Cómo ser sostenibles sin caer en el greenwashing


Mi añorado amigo Justo siempre se empeñaba en remarcar que la reputación se sostenía en dos pilares, el comportamiento corporativo y el reconocimiento de los grupos de interés, y así evitar caer en la caverna de Platón. Lo de andar como un pato, graznar como un pato y volar como un pato para concluir que es un pato, no iba con él.

Un reconocimiento no sostenido en un buen comportamiento nos acerca al greenwashing, aunque siempre saldrá algún purista hablando de que esta no es la definición canónica, ¡sabrán ellos de toallas y surferos! Pero un buen comportamiento sin reconocimiento nos acerca a la frustración.

El esfuerzo que están haciendo las empresas, algunas empresas, por tener un comportamiento corporativo sostenible está siendo tremendo. Por obligación o convencimiento, las empresas son cada vez más sostenibles, pero, ay, falta el reconocimiento, o al menos algo más de reconocimiento. Los inversores cada vez demandan más inversión sostenible, ¿suficiente? Los financiadores cada vez tienen más en cuenta los factores ESG en sus análisis de riesgo, ¿suficiente? El consumidor demanda productos verdes, ¿suficiente? El talento tiene en cuenta lo sostenible del modelo de negocio, ¿suficiente? La sociedad quiere que las compañías sean sostenibles, ¿suficiente? Por si acaso, estamos en pleno tsunami regulatorio para convencer a los descreídos.

Si la sostenibilidad es una nueva manera de hacer las cosas y no un comportamiento gatopardiano para seguir haciendo lo que hacíamos, pero pintado de verde, tenemos, no solo que cambiar nuestro comportamiento, sino que, también, debemos de buscar el reconocimiento de otra manera. ¿Cómo?

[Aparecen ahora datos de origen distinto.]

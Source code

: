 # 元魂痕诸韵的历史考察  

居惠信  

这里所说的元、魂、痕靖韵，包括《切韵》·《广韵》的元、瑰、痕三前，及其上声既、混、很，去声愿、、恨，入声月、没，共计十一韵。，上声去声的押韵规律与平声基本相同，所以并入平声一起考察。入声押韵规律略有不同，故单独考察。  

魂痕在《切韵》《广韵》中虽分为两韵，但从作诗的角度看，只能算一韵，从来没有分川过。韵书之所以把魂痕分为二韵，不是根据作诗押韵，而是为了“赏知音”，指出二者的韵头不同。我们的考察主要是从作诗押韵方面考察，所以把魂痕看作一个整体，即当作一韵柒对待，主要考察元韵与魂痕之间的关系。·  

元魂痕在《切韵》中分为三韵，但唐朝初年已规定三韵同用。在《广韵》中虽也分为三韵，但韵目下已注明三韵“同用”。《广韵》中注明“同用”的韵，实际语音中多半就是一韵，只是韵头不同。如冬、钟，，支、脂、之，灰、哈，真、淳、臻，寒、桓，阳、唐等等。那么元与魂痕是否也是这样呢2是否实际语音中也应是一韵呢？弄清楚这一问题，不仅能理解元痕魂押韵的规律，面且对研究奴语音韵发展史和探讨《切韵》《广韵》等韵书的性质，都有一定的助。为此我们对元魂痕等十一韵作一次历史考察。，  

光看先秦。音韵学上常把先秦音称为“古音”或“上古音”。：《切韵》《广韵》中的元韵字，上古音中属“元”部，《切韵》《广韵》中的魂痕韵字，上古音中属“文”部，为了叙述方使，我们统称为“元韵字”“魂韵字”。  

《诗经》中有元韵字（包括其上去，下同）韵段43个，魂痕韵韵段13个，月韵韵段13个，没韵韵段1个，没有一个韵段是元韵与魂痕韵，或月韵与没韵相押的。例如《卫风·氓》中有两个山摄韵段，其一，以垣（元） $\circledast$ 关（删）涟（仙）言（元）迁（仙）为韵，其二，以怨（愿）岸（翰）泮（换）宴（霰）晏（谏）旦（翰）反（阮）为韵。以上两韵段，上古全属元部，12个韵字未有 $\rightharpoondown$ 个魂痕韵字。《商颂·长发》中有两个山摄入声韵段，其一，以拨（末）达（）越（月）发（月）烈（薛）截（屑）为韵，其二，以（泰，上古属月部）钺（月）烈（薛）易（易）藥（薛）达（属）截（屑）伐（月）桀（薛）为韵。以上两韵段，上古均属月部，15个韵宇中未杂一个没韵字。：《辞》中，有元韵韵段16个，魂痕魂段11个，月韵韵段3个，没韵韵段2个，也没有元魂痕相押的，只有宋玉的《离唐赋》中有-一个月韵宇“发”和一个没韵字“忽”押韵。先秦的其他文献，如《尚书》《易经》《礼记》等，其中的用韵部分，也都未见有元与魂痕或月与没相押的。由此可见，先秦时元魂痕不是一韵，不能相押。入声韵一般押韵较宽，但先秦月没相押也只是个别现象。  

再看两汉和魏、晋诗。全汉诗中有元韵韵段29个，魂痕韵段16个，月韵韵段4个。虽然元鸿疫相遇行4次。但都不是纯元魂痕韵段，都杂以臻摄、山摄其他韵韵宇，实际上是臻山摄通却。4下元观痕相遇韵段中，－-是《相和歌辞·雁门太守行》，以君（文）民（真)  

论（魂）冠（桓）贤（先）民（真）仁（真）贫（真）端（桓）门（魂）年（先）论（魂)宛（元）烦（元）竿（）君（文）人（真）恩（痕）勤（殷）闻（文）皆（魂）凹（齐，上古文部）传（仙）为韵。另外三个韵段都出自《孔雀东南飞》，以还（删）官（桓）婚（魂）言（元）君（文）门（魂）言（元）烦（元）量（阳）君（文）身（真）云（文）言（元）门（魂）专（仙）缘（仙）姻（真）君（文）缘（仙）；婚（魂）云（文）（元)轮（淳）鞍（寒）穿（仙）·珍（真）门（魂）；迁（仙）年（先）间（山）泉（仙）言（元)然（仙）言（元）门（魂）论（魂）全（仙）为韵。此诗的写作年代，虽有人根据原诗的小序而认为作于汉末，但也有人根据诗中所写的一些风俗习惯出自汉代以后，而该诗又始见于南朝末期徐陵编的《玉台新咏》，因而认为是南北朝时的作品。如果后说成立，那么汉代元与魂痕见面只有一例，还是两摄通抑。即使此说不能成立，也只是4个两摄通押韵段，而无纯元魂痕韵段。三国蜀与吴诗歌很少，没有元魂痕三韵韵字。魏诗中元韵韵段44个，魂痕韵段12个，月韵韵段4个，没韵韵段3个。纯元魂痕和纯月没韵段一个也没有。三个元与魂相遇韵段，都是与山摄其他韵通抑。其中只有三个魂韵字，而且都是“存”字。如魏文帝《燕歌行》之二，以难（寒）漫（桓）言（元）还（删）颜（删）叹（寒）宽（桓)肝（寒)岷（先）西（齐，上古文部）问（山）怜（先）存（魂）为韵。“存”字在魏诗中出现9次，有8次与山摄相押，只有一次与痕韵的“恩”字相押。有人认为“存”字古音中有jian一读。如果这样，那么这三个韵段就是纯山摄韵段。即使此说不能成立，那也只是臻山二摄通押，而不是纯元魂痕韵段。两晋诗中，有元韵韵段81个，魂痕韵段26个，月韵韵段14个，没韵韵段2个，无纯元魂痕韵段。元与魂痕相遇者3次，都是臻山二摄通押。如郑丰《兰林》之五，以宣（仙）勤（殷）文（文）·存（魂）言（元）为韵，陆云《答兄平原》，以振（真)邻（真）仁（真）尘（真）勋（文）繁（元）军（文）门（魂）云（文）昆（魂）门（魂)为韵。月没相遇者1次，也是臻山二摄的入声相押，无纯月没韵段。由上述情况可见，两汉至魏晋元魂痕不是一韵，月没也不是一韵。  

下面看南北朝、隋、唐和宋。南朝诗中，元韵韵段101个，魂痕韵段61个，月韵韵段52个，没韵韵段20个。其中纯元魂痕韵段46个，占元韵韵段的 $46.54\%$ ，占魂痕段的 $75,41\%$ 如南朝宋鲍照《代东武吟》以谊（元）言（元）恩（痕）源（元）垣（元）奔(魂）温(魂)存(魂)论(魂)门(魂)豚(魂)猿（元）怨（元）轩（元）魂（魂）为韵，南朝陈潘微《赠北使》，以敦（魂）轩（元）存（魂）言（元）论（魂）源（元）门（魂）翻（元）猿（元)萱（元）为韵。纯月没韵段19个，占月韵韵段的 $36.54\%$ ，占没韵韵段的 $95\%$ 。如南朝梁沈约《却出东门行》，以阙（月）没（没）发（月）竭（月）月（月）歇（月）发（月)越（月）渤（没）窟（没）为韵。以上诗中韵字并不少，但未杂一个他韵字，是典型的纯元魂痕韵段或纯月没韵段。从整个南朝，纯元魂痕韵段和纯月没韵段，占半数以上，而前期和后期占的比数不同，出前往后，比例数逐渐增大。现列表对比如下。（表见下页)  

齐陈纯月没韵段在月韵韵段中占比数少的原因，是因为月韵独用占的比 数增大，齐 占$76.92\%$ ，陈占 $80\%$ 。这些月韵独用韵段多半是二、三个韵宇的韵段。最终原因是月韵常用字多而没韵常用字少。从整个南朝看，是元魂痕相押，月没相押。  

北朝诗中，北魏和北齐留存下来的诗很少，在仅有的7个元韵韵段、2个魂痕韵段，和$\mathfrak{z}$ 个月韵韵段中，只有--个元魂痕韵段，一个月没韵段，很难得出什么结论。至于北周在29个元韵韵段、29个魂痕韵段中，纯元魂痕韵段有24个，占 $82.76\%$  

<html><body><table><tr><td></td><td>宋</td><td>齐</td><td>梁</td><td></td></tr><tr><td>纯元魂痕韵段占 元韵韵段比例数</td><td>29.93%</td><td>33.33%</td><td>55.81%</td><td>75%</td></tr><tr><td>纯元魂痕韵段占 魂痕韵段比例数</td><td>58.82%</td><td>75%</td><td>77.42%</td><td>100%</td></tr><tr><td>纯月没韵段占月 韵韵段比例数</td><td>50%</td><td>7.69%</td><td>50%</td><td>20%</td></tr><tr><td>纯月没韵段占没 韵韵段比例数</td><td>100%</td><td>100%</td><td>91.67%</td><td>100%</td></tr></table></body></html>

Pues, así de saque, gritando menos y escuchando más. Tratando a los grupos de interés con madurez y buscando su compromiso. Con transparencia y a través de una narrativa consistente que, en la medida de lo posible, reduzca la incertidumbre. Dedicando más esfuerzo a gestionar las expectativas que hablando de glorias pasadas. Menos fanfarria sobre los excelentes resultados pasados y más cocreación para enfrentar el futuro. Menos tabiques entre los que hacen las cosas y los que cuentan las cosas. Más preocupación por satisfacer necesidades y menos por explotar caprichos. Menos planificación estratégica y más pensamiento estratégico. Menos endogamia y más diversidad. Y así en este plan, en definitiva, una nueva manera de hacer las cosas y una nueva manera de contar las cosas.